# Predicting molecular properties with PiNN

[PiNN](https://github.com/Teoroo-CMC/PiNN) is a Python library we have developed to build atomic neural networks. We implemented both the GCNN based network (called PiNet) and the representation based 
BPNN.

In this notebook we'll demonstrate how to predict properties of molecules with PiNN.

Here we use the QM9 dataset [doi:10.6084/m9.figshare.978904](https://figshare.com/collections/Quantum_chemistry_structures_and_properties_of_134_kilo_molecules/978904).
A collection of quantum chemical calculations of 134 kilo organic molecules, which is a subset of the GDB-17 chemical universe of 166 billion organic molecules.

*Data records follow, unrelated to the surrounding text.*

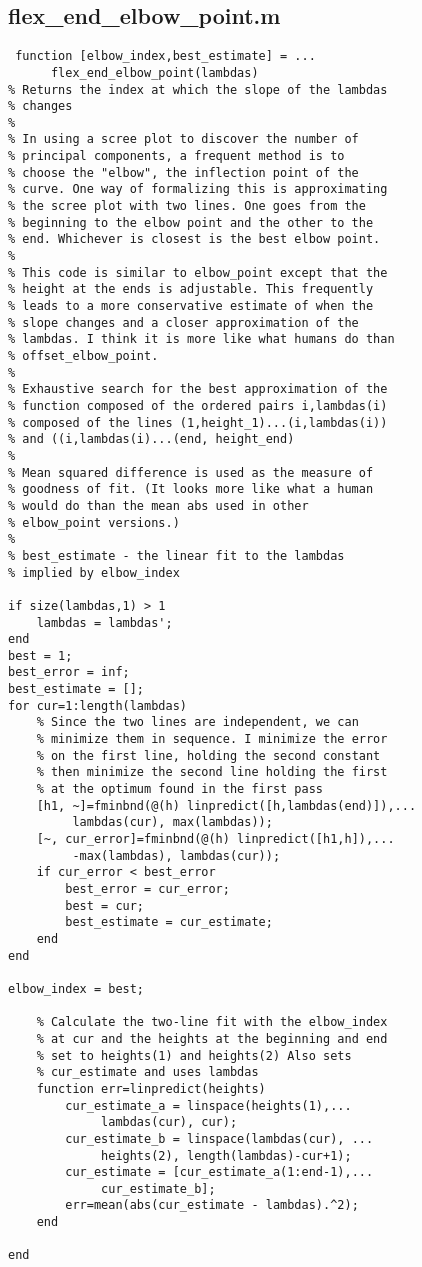 \documentclass[10pt,letterpaper]{book}
\begin{document}
\subsection{flex\_end\_elbow\_point.m}
\begin{lstlisting}
 function [elbow_index,best_estimate] = ...
      flex_end_elbow_point(lambdas)
% Returns the index at which the slope of the lambdas
% changes
%
% In using a scree plot to discover the number of
% principal components, a frequent method is to
% choose the "elbow", the inflection point of the
% curve. One way of formalizing this is approximating
% the scree plot with two lines. One goes from the
% beginning to the elbow point and the other to the
% end. Whichever is closest is the best elbow point.
%
% This code is similar to elbow_point except that the
% height at the ends is adjustable. This frequently
% leads to a more conservative estimate of when the
% slope changes and a closer approximation of the
% lambdas. I think it is more like what humans do than
% offset_elbow_point.
%
% Exhaustive search for the best approximation of the
% function composed of the ordered pairs i,lambdas(i)
% composed of the lines (1,height_1)...(i,lambdas(i))
% and ((i,lambdas(i)...(end, height_end)
%
% Mean squared difference is used as the measure of
% goodness of fit. (It looks more like what a human
% would do than the mean abs used in other
% elbow_point versions.)
%
% best_estimate - the linear fit to the lambdas
% implied by elbow_index

if size(lambdas,1) > 1
    lambdas = lambdas';
end
best = 1;
best_error = inf;
best_estimate = [];
for cur=1:length(lambdas)
    % Since the two lines are independent, we can
    % minimize them in sequence. I minimize the error
    % on the first line, holding the second constant
    % then minimize the second line holding the first
    % at the optimum found in the first pass
    [h1, ~]=fminbnd(@(h) linpredict([h,lambdas(end)]),...
         lambdas(cur), max(lambdas));
    [~, cur_error]=fminbnd(@(h) linpredict([h1,h]),...
         -max(lambdas), lambdas(cur));
    if cur_error < best_error
        best_error = cur_error;
        best = cur;
        best_estimate = cur_estimate;
    end
end

elbow_index = best;

    % Calculate the two-line fit with the elbow_index
    % at cur and the heights at the beginning and end
    % set to heights(1) and heights(2) Also sets
    % cur_estimate and uses lambdas
    function err=linpredict(heights)
        cur_estimate_a = linspace(heights(1),...
             lambdas(cur), cur);
        cur_estimate_b = linspace(lambdas(cur), ...
             heights(2), length(lambdas)-cur+1);
        cur_estimate = [cur_estimate_a(1:end-1),...
             cur_estimate_b];
        err=mean(abs(cur_estimate - lambdas).^2);
    end

end
\end{lstlisting}
\end{document}
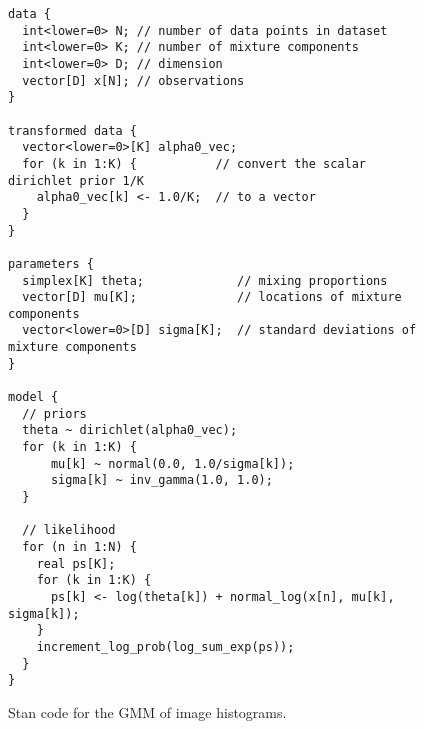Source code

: \documentclass{article}
\begin{document}
\begin{figure}[htbp]
\centering
\begin{lstlisting}
data {
  int<lower=0> N; // number of data points in dataset
  int<lower=0> K; // number of mixture components
  int<lower=0> D; // dimension
  vector[D] x[N]; // observations
}

transformed data {
  vector<lower=0>[K] alpha0_vec;
  for (k in 1:K) {           // convert the scalar dirichlet prior 1/K
    alpha0_vec[k] <- 1.0/K;  // to a vector
  }
}

parameters {
  simplex[K] theta;             // mixing proportions
  vector[D] mu[K];              // locations of mixture components
  vector<lower=0>[D] sigma[K];  // standard deviations of mixture components
}

model {
  // priors
  theta ~ dirichlet(alpha0_vec);
  for (k in 1:K) {
      mu[k] ~ normal(0.0, 1.0/sigma[k]);
      sigma[k] ~ inv_gamma(1.0, 1.0);
  }

  // likelihood
  for (n in 1:N) {
    real ps[K];
    for (k in 1:K) {
      ps[k] <- log(theta[k]) + normal_log(x[n], mu[k], sigma[k]);
    }
    increment_log_prob(log_sum_exp(ps));
  }
}
\end{lstlisting}
\caption{Stan code for the \gls{GMM} of image histograms.}
\label{fig:code_gmm_diag}
\end{figure}
 
\clearpage


\end{document}
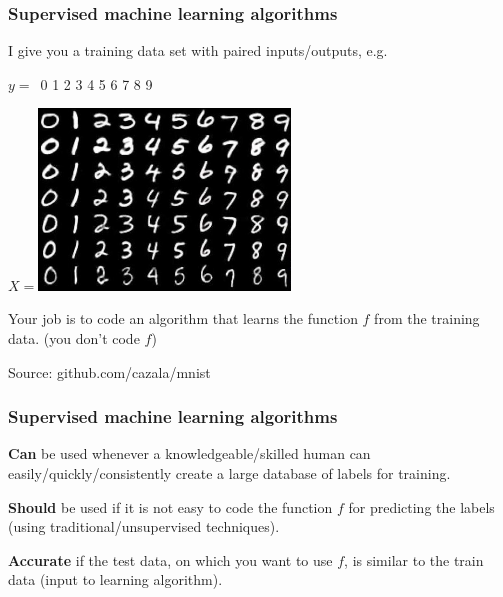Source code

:\documentclass{beamer}
\begin{document}
\begin{frame}
  \frametitle{Supervised machine learning algorithms}

  I give you a training data set with paired inputs/outputs, e.g.

  \begin{center}
    \Huge $y=$\ 0 1 2 3 4 5 6 7 8 9

$X=$\includegraphics[height=1.9in]{mnist-digits}
  \end{center}

  Your job is to code an algorithm that learns the function $f$ from
  the training data. (you don't code $f$)
  
  \scriptsize Source: github.com/cazala/mnist
\end{frame}

\begin{frame}
  \frametitle{Supervised machine learning algorithms}

  \textbf{Can} be used whenever a knowledgeable/skilled
  human can easily/quickly/consistently create a large database of
  labels for training.

  \vskip 1cm

  \textbf{Should} be used if it is not easy to code the function $f$
  for predicting the labels (using traditional/unsupervised
  techniques).

  \vskip 1cm

  \textbf{Accurate} if the test data, on which you want to use $f$, is
  similar to the train data (input to learning algorithm).

\end{frame}
\end{document}
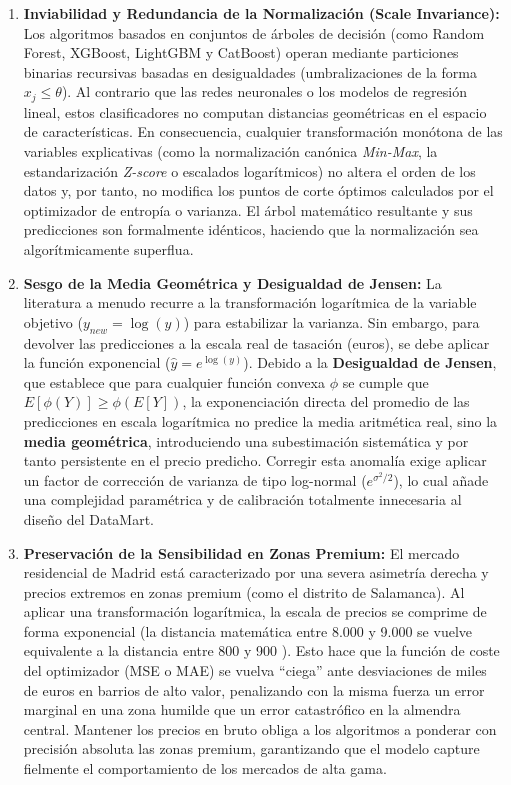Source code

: \documentclass[a4paper,11pt,openany]{book}
\begin{document}
\begin{enumerate}
    \item \textbf{Inviabilidad y Redundancia de la Normalización (Scale Invariance):} Los algoritmos basados en conjuntos de árboles de decisión (como Random Forest, XGBoost, LightGBM y CatBoost) operan mediante particiones binarias recursivas basadas en desigualdades (umbralizaciones de la forma $x_j \le \theta$). Al contrario que las redes neuronales o los modelos de regresión lineal, estos clasificadores no computan distancias geométricas en el espacio de características. En consecuencia, cualquier transformación monótona de las variables explicativas (como la normalización canónica \textit{Min-Max}, la estandarización \textit{Z-score} o escalados logarítmicos) no altera el orden de los datos y, por tanto, no modifica los puntos de corte óptimos calculados por el optimizador de entropía o varianza. El árbol matemático resultante y sus predicciones son formalmente idénticos, haciendo que la normalización sea algorítmicamente superflua.
    
    \item \textbf{Sesgo de la Media Geométrica y Desigualdad de Jensen:} La literatura a menudo recurre a la transformación logarítmica de la variable objetivo ($y_{new} = \log(y)$) para estabilizar la varianza. Sin embargo, para devolver las predicciones a la escala real de tasación (euros), se debe aplicar la función exponencial ($\hat{y} = e^{\log(y)}$). Debido a la \textbf{Desigualdad de Jensen}, que establece que para cualquier función convexa $\phi$ se cumple que $E[\phi(Y)] \ge \phi(E[Y])$, la exponenciación directa del promedio de las predicciones en escala logarítmica no predice la media aritmética real, sino la \textbf{media geométrica}, introduciendo una subestimación sistemática y por tanto persistente en el precio predicho. Corregir esta anomalía exige aplicar un factor de corrección de varianza de tipo log-normal ($e^{\sigma^2/2}$), lo cual añade una complejidad paramétrica y de calibración totalmente innecesaria al diseño del DataMart.
    
    \item \textbf{Preservación de la Sensibilidad en Zonas Premium:} El mercado residencial de Madrid está caracterizado por una severa asimetría derecha y precios extremos en zonas premium (como el distrito de Salamanca). Al aplicar una transformación logarítmica, la escala de precios se comprime de forma exponencial (la distancia matemática entre 8.000 y 9.000  se vuelve equivalente a la distancia entre 800 y 900 ). Esto hace que la función de coste del optimizador (MSE o MAE) se vuelva ``ciega'' ante desviaciones de miles de euros en barrios de alto valor, penalizando con la misma fuerza un error marginal en una zona humilde que un error catastrófico en la almendra central. Mantener los precios en bruto obliga a los algoritmos a ponderar con precisión absoluta las zonas premium, garantizando que el modelo capture fielmente el comportamiento de los mercados de alta gama.
    

\end{enumerate}
\end{document}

### A table of the properties

   |Property|Unit       |Description|
   |:-------|:----------|:-------------|
   |A       |GHz        |Rotational constant A|
   |B       |GHz        |Rotational constant B|
   |C       |GHz        |Rotational constant C|
   |mu      |Debye      |Dipole moment|
   |alpha   |Bohr^3     |Isotropic polarizability|
   |homo    |Hartree    |Energy of Highest occupied molecular orbital (HOMO)|
   |lumo    |Hartree    |Energy of Lowest occupied molecular orbital (LUMO)|
   |gap     |Hartree    |Gap, difference between LUMO and HOMO|
   |r2      |Bohr^2     |Electronic spatial extent|
   |zpve    |Hartree    |Zero point vibrational energy|
   |U0      |Hartree    |Internal energy at 0 K|
   |U       |Hartree    |Internal energy at 298.15 K|
   |H       |Hartree    |Enthalpy at 298.15 K|
   |G       |Hartree    |Free energy at 298.15 K|
   |Cv      |cal/(mol K)|Heat capacity at 298.15 K|


## Installing requirements

To run this module you need to install PiNN and PiNNboard: the libraries we developed for building atomic neural networks and to visualize them. To do so, run the next block.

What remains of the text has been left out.